1:40 p.m. – 3:00 p.m.
1605 Tilia, Room 1103, West Village
Sam Miller, Chief Technology Officer, Skycatch
Drones (also known as unmanned aerial vehicles or UAVs) have attracted plenty of public attentions in recent years for their increasing presence in commercial applications, government surveillance, scientific research, and environmental conservation. They also have potential for a wide range of future applications yet to be imagined. Additionally, drones are becoming increasingly popular in the energy sector, carrying high-resolution cameras and sensors to perform various functions. including monitoring, inspection, detection, and exploration. And these are just the beginning. The seminar will touch on the following topics:
1. “What Skycatch does” — Briefly talk about the markets, products and the industry.

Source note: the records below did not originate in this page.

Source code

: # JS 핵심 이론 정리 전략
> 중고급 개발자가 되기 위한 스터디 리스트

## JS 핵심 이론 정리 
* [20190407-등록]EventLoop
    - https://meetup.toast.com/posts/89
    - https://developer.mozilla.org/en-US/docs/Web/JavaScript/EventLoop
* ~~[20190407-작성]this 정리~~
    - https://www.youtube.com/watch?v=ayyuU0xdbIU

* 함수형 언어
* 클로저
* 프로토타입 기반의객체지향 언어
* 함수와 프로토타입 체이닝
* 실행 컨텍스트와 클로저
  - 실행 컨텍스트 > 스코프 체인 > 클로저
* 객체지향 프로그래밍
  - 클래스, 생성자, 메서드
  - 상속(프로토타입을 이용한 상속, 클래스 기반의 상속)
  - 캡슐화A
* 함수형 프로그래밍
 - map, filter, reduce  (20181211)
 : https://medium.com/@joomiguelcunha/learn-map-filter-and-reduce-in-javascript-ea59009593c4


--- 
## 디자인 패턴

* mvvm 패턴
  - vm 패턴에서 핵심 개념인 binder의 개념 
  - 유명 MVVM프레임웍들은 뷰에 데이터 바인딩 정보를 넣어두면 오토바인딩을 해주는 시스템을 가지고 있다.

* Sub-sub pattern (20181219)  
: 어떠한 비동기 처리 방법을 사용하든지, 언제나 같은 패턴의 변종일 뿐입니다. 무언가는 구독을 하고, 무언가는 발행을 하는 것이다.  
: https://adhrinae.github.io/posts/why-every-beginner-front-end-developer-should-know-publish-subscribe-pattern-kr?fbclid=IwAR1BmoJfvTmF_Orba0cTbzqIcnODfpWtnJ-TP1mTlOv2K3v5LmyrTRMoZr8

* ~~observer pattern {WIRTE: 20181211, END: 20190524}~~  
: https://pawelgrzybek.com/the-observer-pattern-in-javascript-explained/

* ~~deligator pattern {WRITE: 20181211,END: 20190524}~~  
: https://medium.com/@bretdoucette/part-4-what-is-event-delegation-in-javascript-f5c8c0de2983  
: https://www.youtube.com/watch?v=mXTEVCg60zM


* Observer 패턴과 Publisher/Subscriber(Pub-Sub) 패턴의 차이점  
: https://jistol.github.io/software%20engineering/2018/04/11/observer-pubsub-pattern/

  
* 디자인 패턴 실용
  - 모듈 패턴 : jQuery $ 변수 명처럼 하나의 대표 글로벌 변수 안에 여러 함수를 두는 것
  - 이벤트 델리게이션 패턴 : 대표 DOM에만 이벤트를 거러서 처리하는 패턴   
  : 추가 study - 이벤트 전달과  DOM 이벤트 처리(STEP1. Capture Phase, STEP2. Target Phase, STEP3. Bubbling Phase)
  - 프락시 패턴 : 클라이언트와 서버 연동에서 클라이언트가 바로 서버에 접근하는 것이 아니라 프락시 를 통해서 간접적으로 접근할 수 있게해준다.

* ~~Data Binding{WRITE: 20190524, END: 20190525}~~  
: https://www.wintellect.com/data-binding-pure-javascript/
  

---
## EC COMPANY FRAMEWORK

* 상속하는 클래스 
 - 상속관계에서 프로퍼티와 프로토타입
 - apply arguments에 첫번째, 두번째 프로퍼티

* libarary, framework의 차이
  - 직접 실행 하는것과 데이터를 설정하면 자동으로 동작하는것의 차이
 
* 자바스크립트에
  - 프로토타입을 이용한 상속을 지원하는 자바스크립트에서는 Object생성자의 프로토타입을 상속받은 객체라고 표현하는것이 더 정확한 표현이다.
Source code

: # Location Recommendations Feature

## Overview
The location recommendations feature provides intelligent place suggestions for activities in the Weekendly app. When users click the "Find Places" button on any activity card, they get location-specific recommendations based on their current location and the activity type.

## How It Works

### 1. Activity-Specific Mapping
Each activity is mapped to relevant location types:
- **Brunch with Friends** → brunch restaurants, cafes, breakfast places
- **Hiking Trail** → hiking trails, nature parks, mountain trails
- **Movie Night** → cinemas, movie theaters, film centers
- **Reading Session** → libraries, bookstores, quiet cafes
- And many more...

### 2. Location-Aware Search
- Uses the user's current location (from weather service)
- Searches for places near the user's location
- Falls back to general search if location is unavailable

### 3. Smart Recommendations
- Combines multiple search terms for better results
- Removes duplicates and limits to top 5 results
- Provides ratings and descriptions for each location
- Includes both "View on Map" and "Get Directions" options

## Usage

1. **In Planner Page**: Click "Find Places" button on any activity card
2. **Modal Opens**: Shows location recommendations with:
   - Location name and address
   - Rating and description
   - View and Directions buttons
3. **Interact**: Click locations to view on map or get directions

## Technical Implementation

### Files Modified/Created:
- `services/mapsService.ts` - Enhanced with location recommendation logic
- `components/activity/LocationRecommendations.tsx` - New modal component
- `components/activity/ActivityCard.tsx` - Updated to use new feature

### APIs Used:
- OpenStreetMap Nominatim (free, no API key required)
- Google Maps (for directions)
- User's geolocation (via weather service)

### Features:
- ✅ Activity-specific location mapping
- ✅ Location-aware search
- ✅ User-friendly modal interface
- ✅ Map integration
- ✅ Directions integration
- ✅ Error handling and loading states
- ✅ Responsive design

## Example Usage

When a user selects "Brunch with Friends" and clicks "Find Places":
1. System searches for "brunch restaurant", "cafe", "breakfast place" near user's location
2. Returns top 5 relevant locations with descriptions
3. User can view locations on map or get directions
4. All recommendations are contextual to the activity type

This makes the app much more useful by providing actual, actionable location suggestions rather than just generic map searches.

2. “Interesting data” — All the different data you can get from the air: focus on agriculture, mining, construction, and power sectors. Specific examples that relate to power and transportation will be presented and discussed.
3. “How to build a battery powered UAV” — Discuss optimization trade-offs that apply to ANY vehicle (power, construction techniques, weight, lithium ion challenges, battery systems, run time, charge vs. swap strategies, brushless motors).
4. “The data pipe” — Discuss all the raw data that is pulled from the UAV, during flight and after landing, and how it’s transferred and processed and presented. (This could be considered “telematics,” although the usage model may not be a close enough match. In most cases data collected is mostly used to deal with bad situations.)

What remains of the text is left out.